Крики вечерних газетчиков затихали позади, исчезали прохожие, исчезали нищие, пиликающие на скрипках.
Я уходил в пустынные улицы. Под белым, холодным светом огромных витрин изредка стояли люди. За стеклами тоже стояли люди. Прекрасно одетые мужчины и женщины. В декорированной глубине витрин разыгрывались целые сцены. Манекены сидели, лежали, обнимались. Они шли с зонтиками, накинув полосатые плащи; падал снег, и они кутались в меха; стояла старинная, стильная мебель, и они были в вечерних туалетах: сиреневые тона, золотистые тона, черно-белые. Лаковый блеск туфель, сотни разных моделей, тысячи туфель любых цветов и фасонов.
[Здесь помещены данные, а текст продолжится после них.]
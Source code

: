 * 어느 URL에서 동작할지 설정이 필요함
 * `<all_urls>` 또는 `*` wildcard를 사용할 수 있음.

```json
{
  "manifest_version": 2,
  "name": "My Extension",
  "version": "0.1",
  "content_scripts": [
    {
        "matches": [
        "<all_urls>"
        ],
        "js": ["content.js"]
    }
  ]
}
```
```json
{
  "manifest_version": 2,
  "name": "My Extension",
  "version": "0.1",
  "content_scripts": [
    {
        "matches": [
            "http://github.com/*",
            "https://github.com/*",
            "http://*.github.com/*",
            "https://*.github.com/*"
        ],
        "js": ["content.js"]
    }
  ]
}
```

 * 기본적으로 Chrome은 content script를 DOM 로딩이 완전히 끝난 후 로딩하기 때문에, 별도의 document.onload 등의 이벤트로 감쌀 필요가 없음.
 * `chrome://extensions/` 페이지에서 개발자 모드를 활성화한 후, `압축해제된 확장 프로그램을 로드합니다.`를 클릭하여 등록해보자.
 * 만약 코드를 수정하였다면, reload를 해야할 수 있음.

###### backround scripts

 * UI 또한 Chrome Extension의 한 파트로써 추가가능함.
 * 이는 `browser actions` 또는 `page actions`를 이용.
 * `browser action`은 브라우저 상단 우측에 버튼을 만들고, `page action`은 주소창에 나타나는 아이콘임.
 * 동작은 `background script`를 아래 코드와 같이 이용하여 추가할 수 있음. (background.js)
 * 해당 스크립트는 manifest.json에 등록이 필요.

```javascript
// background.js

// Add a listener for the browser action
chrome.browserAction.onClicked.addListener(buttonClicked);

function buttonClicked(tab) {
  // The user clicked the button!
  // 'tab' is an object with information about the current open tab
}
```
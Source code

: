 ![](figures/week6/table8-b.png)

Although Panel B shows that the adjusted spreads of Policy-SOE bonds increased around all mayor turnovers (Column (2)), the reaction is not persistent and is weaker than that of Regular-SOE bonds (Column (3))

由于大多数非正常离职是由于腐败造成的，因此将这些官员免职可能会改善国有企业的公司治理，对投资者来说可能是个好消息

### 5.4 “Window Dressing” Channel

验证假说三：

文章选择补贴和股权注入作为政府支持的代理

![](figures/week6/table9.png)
Безлюдье обнажало богатство и обилие витрин. Нельзя было представить себе, что все это можно поглотить, надеть, примерить, употребить. Слишком много всего. Некогда было выбрать, невозможно остановиться, следующая витрина тащила к себе, и не было им конца. Уже не успеть о чем-то подумать, что-то почувствовать, насладиться, надо было спешить дальше вдоль строя витрин, смотреть еще, еще… Бесконечный коридор слепящих витрин заглатывал. Это был тоже абсурд. Где-то под алюминиевым Эросом девушка в драной тельняшке водила гребнем. Круги абсурда словно расходились по ночному городу. Сделав усилие, я круто свернул куда-то к району Кенсингтона.